Brief: Within the listing below, determine how many lines hold the word "request". Give the number with no commentary.

Dataset extract:
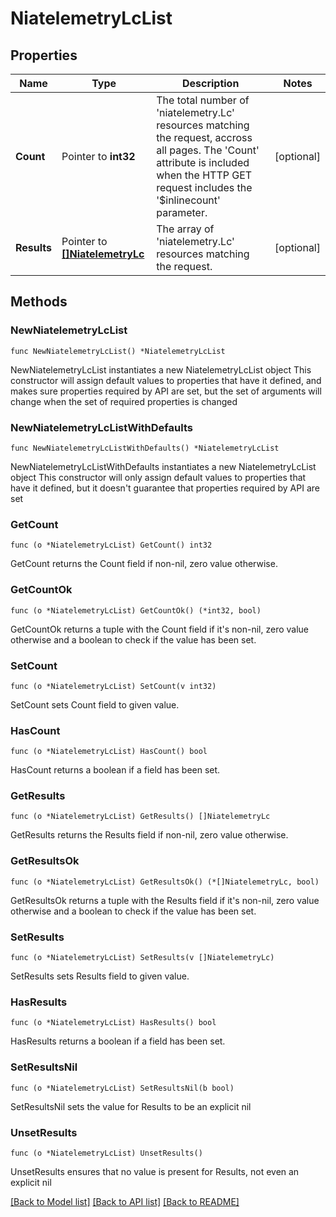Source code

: # NiatelemetryLcList

## Properties

Name | Type | Description | Notes
------------ | ------------- | ------------- | -------------
**Count** | Pointer to **int32** | The total number of &#39;niatelemetry.Lc&#39; resources matching the request, accross all pages. The &#39;Count&#39; attribute is included when the HTTP GET request includes the &#39;$inlinecount&#39; parameter. | [optional] 
**Results** | Pointer to [**[]NiatelemetryLc**](niatelemetry.Lc.md) | The array of &#39;niatelemetry.Lc&#39; resources matching the request. | [optional] 

## Methods

### NewNiatelemetryLcList

`func NewNiatelemetryLcList() *NiatelemetryLcList`

NewNiatelemetryLcList instantiates a new NiatelemetryLcList object
This constructor will assign default values to properties that have it defined,
and makes sure properties required by API are set, but the set of arguments
will change when the set of required properties is changed

### NewNiatelemetryLcListWithDefaults

`func NewNiatelemetryLcListWithDefaults() *NiatelemetryLcList`

NewNiatelemetryLcListWithDefaults instantiates a new NiatelemetryLcList object
This constructor will only assign default values to properties that have it defined,
but it doesn't guarantee that properties required by API are set

### GetCount

`func (o *NiatelemetryLcList) GetCount() int32`

GetCount returns the Count field if non-nil, zero value otherwise.

### GetCountOk

`func (o *NiatelemetryLcList) GetCountOk() (*int32, bool)`

GetCountOk returns a tuple with the Count field if it's non-nil, zero value otherwise
and a boolean to check if the value has been set.

### SetCount

`func (o *NiatelemetryLcList) SetCount(v int32)`

SetCount sets Count field to given value.

### HasCount

`func (o *NiatelemetryLcList) HasCount() bool`

HasCount returns a boolean if a field has been set.

### GetResults

`func (o *NiatelemetryLcList) GetResults() []NiatelemetryLc`

GetResults returns the Results field if non-nil, zero value otherwise.

### GetResultsOk

`func (o *NiatelemetryLcList) GetResultsOk() (*[]NiatelemetryLc, bool)`

GetResultsOk returns a tuple with the Results field if it's non-nil, zero value otherwise
and a boolean to check if the value has been set.

### SetResults

`func (o *NiatelemetryLcList) SetResults(v []NiatelemetryLc)`

SetResults sets Results field to given value.

### HasResults

`func (o *NiatelemetryLcList) HasResults() bool`

HasResults returns a boolean if a field has been set.

### SetResultsNil

`func (o *NiatelemetryLcList) SetResultsNil(b bool)`

 SetResultsNil sets the value for Results to be an explicit nil

### UnsetResults
`func (o *NiatelemetryLcList) UnsetResults()`

UnsetResults ensures that no value is present for Results, not even an explicit nil

[[Back to Model list]](../README.md#documentation-for-models) [[Back to API list]](../README.md#documentation-for-api-endpoints) [[Back to README]](../README.md)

Your response: 2